Workshop: Intersection of Academic Research and Documentary Film Practices; Screening: "kiskisiwin/remembering"
Start Date and Time:
Wednesday, November 9, 2016, 1:30PM
End Date and Time:
Wednesday, November 9, 2016, 3:30PM
Lilia Topouzova, Martha Stiegman, Jesse Thistle
This interdisciplinary workshop examines the interactions between documentary filmmaking and scholarly inquiry. Participants will scrutinize the ways in which scholarship and non-fiction film seek to represent knowledge and foster an understanding of stories being told within and beyond the academe. The workshop comprises brief pre-circulated readings and the screening of kiskisiwin/remembering by York scholars and filmmakers Martha Stiegman and Jesse Thistle. Workshop participants may elect to have their own projects, be they written or visual, incorporated in the discussion.
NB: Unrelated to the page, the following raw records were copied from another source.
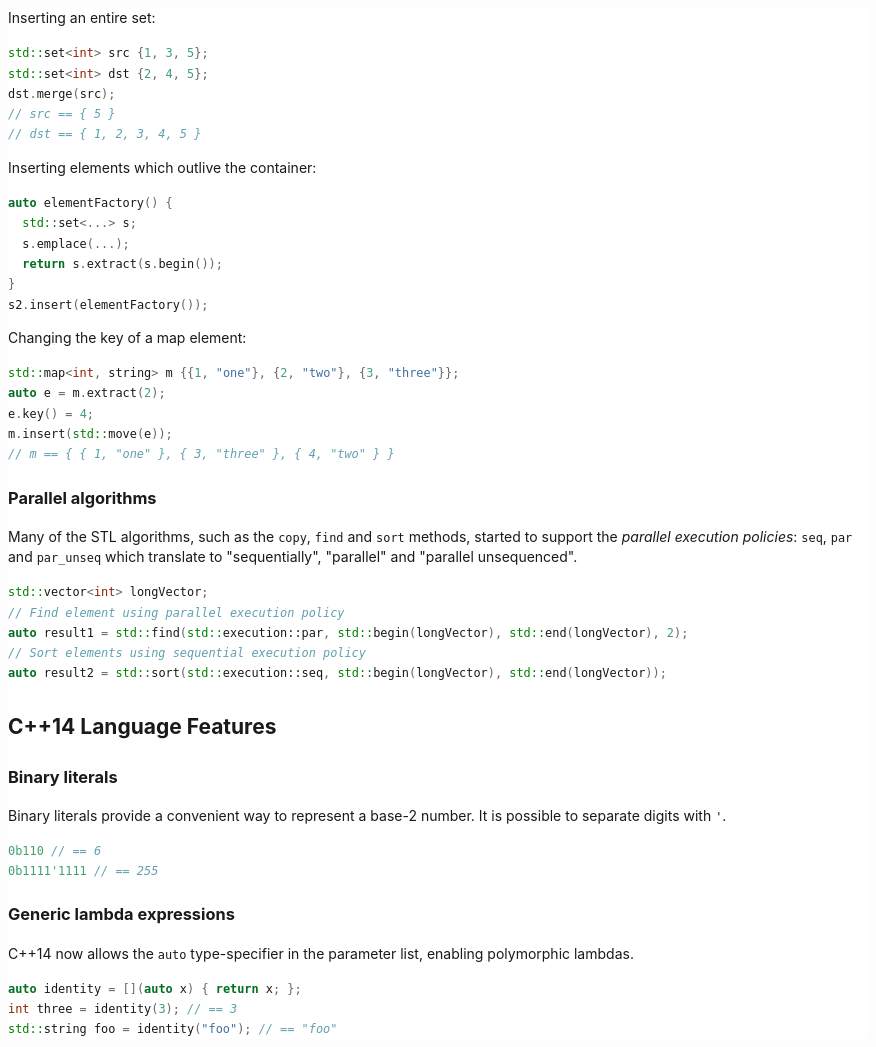 Inserting an entire set:
```c++
std::set<int> src {1, 3, 5};
std::set<int> dst {2, 4, 5};
dst.merge(src);
// src == { 5 }
// dst == { 1, 2, 3, 4, 5 }
```

Inserting elements which outlive the container:
```c++
auto elementFactory() {
  std::set<...> s;
  s.emplace(...);
  return s.extract(s.begin());
}
s2.insert(elementFactory());
```

Changing the key of a map element:
```c++
std::map<int, string> m {{1, "one"}, {2, "two"}, {3, "three"}};
auto e = m.extract(2);
e.key() = 4;
m.insert(std::move(e));
// m == { { 1, "one" }, { 3, "three" }, { 4, "two" } }
```

### Parallel algorithms
Many of the STL algorithms, such as the `copy`, `find` and `sort` methods, started to support the *parallel execution policies*: `seq`, `par` and `par_unseq` which translate to "sequentially", "parallel" and "parallel unsequenced".

```c++
std::vector<int> longVector;
// Find element using parallel execution policy
auto result1 = std::find(std::execution::par, std::begin(longVector), std::end(longVector), 2);
// Sort elements using sequential execution policy
auto result2 = std::sort(std::execution::seq, std::begin(longVector), std::end(longVector));
```

## C++14 Language Features

### Binary literals
Binary literals provide a convenient way to represent a base-2 number.
It is possible to separate digits with `'`.
```c++
0b110 // == 6
0b1111'1111 // == 255
```

### Generic lambda expressions
C++14 now allows the `auto` type-specifier in the parameter list, enabling polymorphic lambdas.
```c++
auto identity = [](auto x) { return x; };
int three = identity(3); // == 3
std::string foo = identity("foo"); // == "foo"
```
Film Synopsis: A young Métis historian takes down Canadian pioneer mythology, with a very personal account of the impacts that version of history has played in his life. In kiskisiwin/remembering, a jingle dress dancer, an 1850s blacksmith and a troop of defiant urban Indians assert Toronto as Indigenous territory and challenge Canadians to re-write their nation’s history.
Dr. Lilia Topouzova is a historian and a documentary filmmaker, whose interdisciplinary practice addresses the representation of trauma and forms of remembrances across different historical and contemporary settings. She is a SSHRC Postdoctoral Fellow at the Centre for Oral History and Digital Storytelling (COHDS) at Concordia University.
Dr. Martha Stiegman is a documentary filmmaker and Assistant Professor of Environmental Studies at York University in Toronto, Canada. Indigenous struggles and settler solidarity have been the focus of Martha’s film work, and scholarship for more than a decade. She holds a joint doctorate in Communications Studies and Political Science from Concordia University examining Mi’kmaq Treaty and Inherent Rights.
Jesse Thistle is Métis-Cree from Saskatchewan. He is a Trudeau-Vanier Scholar and is currently pursuing a PhD at York University. Jesse’s work centres on trauma and memory within populations of Métis and Cree in Northern Saskatchewan, and the Algonquin of Timiskaming, Ontario.
Light refreshments will be served. RSVP to firstname.lastname@example.org. Limited space available – you must RSVP in order to attend this event. Brief pre-circulated readings will be provided to participants.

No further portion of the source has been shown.